WHAT YOU WILL DO |
When a line below contains the word "about", copy that line.
+ + +
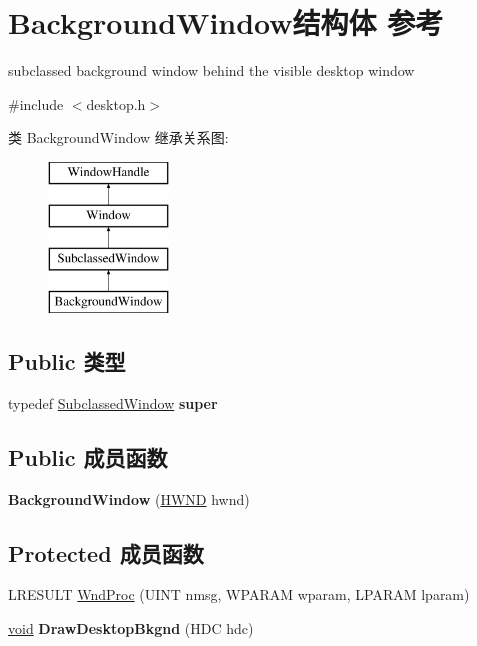 \hypertarget{struct_background_window}{}\section{Background\+Window结构体 参考}
\label{struct_background_window}


subclassed background window behind the visible desktop window  




{\ttfamily \#include $<$desktop.\+h$>$}

类 Background\+Window 继承关系图\+:\begin{figure}[H]
\begin{center}
\leavevmode
\includegraphics[height=4.000000cm]{struct_background_window}
\end{center}
\end{figure}
\subsection*{Public 类型}
\begin{DoxyCompactItemize}
\item 
\mbox{\label{struct_background_window_acac2cb2cde1c88cde8077901011aa59d}} 
typedef \hyperlink{struct_subclassed_window}{Subclassed\+Window} {\bfseries super}
\end{DoxyCompactItemize}
\subsection*{Public 成员函数}
\begin{DoxyCompactItemize}
\item 
\mbox{\label{struct_background_window_ad50fe07e33fb27fdbd8e1bb71e22f126}} 
{\bfseries Background\+Window} (\hyperlink{interfacevoid}{H\+W\+ND} hwnd)
\end{DoxyCompactItemize}
\subsection*{Protected 成员函数}
\begin{DoxyCompactItemize}
\item 
L\+R\+E\+S\+U\+LT \hyperlink{struct_background_window_a53a46176409524ff6f457230e07d3229}{Wnd\+Proc} (U\+I\+NT nmsg, W\+P\+A\+R\+AM wparam, L\+P\+A\+R\+AM lparam)
\item 
\mbox{\label{struct_background_window_a6beb018bb1338e710ff7421a3127767c}} 
\hyperlink{interfacevoid}{void} {\bfseries Draw\+Desktop\+Bkgnd} (H\+DC hdc)
\end{DoxyCompactItemize}
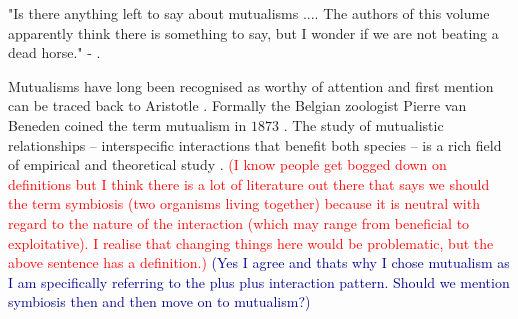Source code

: \documentclass[12pt]{article}
\newcommand{\cha}[1]{\textcolor{darkblue}{(#1)}}
\newcommand{\paul}[1]{\textcolor{red}{(#1)}}
\begin{document}
"Is there anything left to say about mutualisms .... The authors of this volume apparently think there is something to say, but I wonder if we are not beating a dead horse." 
- \cite{janzen:bookchapter:1985}.

Mutualisms have long been recognised as worthy of attention and first mention can be traced back to Aristotle \citep{aristotle:book:350}.
Formally the Belgian zoologist Pierre van Beneden coined the term mutualism in $1873$ \citep{bronstein:book:2003}.
The study of mutualistic relationships -- interspecific interactions that benefit both species -- is a rich field of empirical and theoretical study 
\citep{boucher:book:1985,hinton:PTENHS:1951,wilson:AmNat:1983,bronstein:QRB:1994,pierce:ARE:2002,kiers:Nature:2003,bshary:ASB:2004} \citep{poulin:JTB:1995,doebeli:PNAS:1998,noe:book:2001,johnstone:ECL:2002,bergstrom:PNAS:2003,hoeksema:AmNat:2003,akcay:PRSB:2007,bshary:Nature:2008}.
\paul{I know people get bogged down on definitions but I think there is a lot of literature out there that says we should  the term symbiosis (two organisms living together) because it is neutral with regard to the nature of the interaction (which may range from beneficial to exploitative).  I realise that changing things here would be problematic, but the above sentence has a definition.}
\cha{Yes I agree and thats why I chose mutualism as I am specifically referring to the plus plus interaction pattern. Should we mention symbiosis then and then move on to mutualism?}
\end{document}
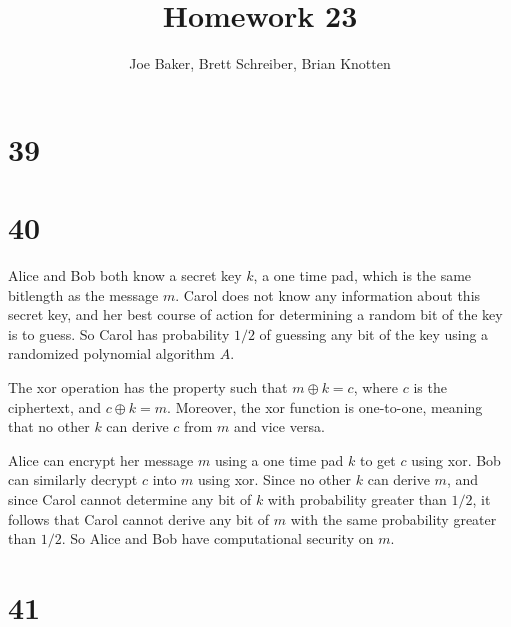 \documentclass[letterpaper,notitlepage,twoside]{article}
\begin{document}
\title{Homework 23}
\author{Joe Baker, Brett Schreiber, Brian Knotten}
\maketitle

\section*{39}

\section*{40}
Alice and Bob both know a secret key $k$, a one time pad, which is the same bitlength as the message $m$.
Carol does not know any information about this secret key, and her best course of action for determining a random bit of the key is to guess.
So Carol has probability $1/2$ of guessing any bit of the key using a randomized polynomial algorithm $A$.

The xor operation has the property such that $m \oplus k = c$, where $c$ is the ciphertext, and $c \oplus k = m$. Moreover, the xor function is one-to-one, meaning that no other $k$ can derive $c$ from $m$ and vice versa.

Alice can encrypt her message $m$ using a one time pad $k$ to get $c$ using xor. Bob can similarly decrypt $c$ into $m$ using xor.
Since no other $k$ can derive $m$, and since Carol cannot determine any bit of $k$ with probability greater than $1/2$, it follows that Carol cannot derive any bit of $m$ with the same probability greater than $1/2$.
So Alice and Bob have computational security on $m$.

\section*{41}
\end{document}
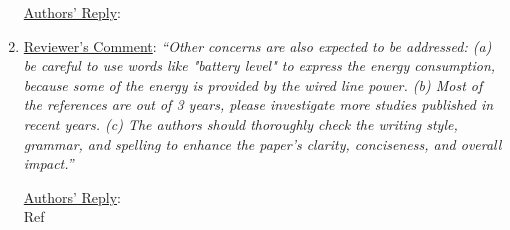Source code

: \documentclass[12pt,draftclsnofoot,onecolumn]{IEEEtran}
\begin{document}
\begin{enumerate}
\underline{Authors' Reply}:\\

\item \underline{Reviewer's Comment}: 
\textit{``Other concerns are also expected to be addressed: (a) be careful to use words like "battery level" to express the energy consumption, because some of the energy is provided by the wired line power. (b) Most of the references are out of 3 years, please investigate more studies published in recent years. (c) The authors should thoroughly check the writing style, grammar, and spelling to enhance the paper's clarity, conciseness, and overall impact.''} \newline

\underline{Authors' Reply}:\\

Ref

\end{enumerate}


\newpage
\end{document}
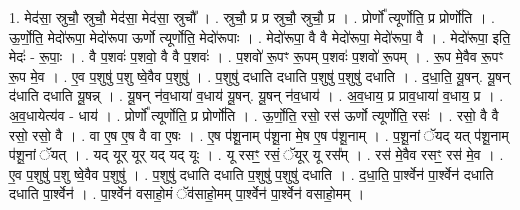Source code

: \documentclass[17pt]{extarticle}
\begin{document}
1. मेद॑सा॒ स्रुचौ॒ स्रुचौ॒ मेद॑सा॒ मेद॑सा॒ स्रुचौ᳚ । . स्रुचौ॒ प्र प्र स्रुचौ॒ स्रुचौ॒ प्र । . प्रोर्णो᳚ त्यूर्णोति॒ प्र प्रोर्णो॑ति । . ऊ॒र्णो॒ति॒ मेदो॑रूपा॒ मेदो॑रूपा ऊर्णो त्यूर्णोति॒ मेदो॑रूपाः । . मेदो॑रूपा॒ वै वै मेदो॑रूपा॒ मेदो॑रूपा॒ वै । . मेदो॑रूपा॒ इति॒ मेदः॑ - रू॒पाः॒ । . वै प॒शवः॑ प॒शवो॒ वै वै प॒शवः॑ । . प॒शवो॑ रू॒पꣳ रू॒पम् प॒शवः॑ प॒शवो॑ रू॒पम् । . रू॒प मे॒वैव रू॒पꣳ रू॒प मे॒व । . ए॒व प॒शुषु॑ प॒शु ष्वे॒वैव प॒शुषु॑ । . प॒शुषु॑ दधाति दधाति प॒शुषु॑ प॒शुषु॑ दधाति । . द॒धा॒ति॒ यू॒षन्. यू॒षन् द॑धाति दधाति यू॒षन्न् । . यू॒षन् न॑व॒धाया॑ व॒धाय॑ यू॒षन्. यू॒षन् न॑व॒धाय॑ । . अ॒व॒धाय॒ प्र प्राव॒धाया॑ व॒धाय॒ प्र । . अ॒व॒धायेत्य॑व - धाय॑ । . प्रोर्णो᳚ त्यूर्णोति॒ प्र प्रोर्णो॑ति । . ऊ॒र्णो॒ति॒ रसो॒ रस॑ ऊर्णो त्यूर्णोति॒ रसः॑ । . रसो॒ वै वै रसो॒ रसो॒ वै । . वा ए॒ष ए॒ष वै वा ए॒षः । . ए॒ष प॑शू॒नाम् प॑शू॒ना मे॒ष ए॒ष प॑शू॒नाम् । . प॒शू॒नां ॅयद् यत् प॑शू॒नाम् प॑शू॒नां ॅयत् । . यद् यूर् यूर् यद् यद् यूः । . यू रसꣳ॒॒ रसं॒ ॅयूर् यू रस᳚म् । . रस॑ मे॒वैव रसꣳ॒॒ रस॑ मे॒व । . ए॒व प॒शुषु॑ प॒शु ष्वे॒वैव प॒शुषु॑ । . प॒शुषु॑ दधाति दधाति प॒शुषु॑ प॒शुषु॑ दधाति । . द॒धा॒ति॒ पा॒र्श्वेन॑ पा॒र्श्वेन॑ दधाति दधाति पा॒र्श्वेन॑ । . पा॒र्श्वेन॑ वसाहो॒मं ॅव॑साहो॒मम् पा॒र्श्वेन॑ पा॒र्श्वेन॑ वसाहो॒मम् । \newline
\end{document}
+ + +
WRITTEN ANSWER |
"Is there anything left to say about mutualisms .... The authors of this volume apparently think there is something to say, but I wonder if we are not beating a dead horse." 
Carol does not know any information about this secret key, and her best course of action for determining a random bit of the key is to guess.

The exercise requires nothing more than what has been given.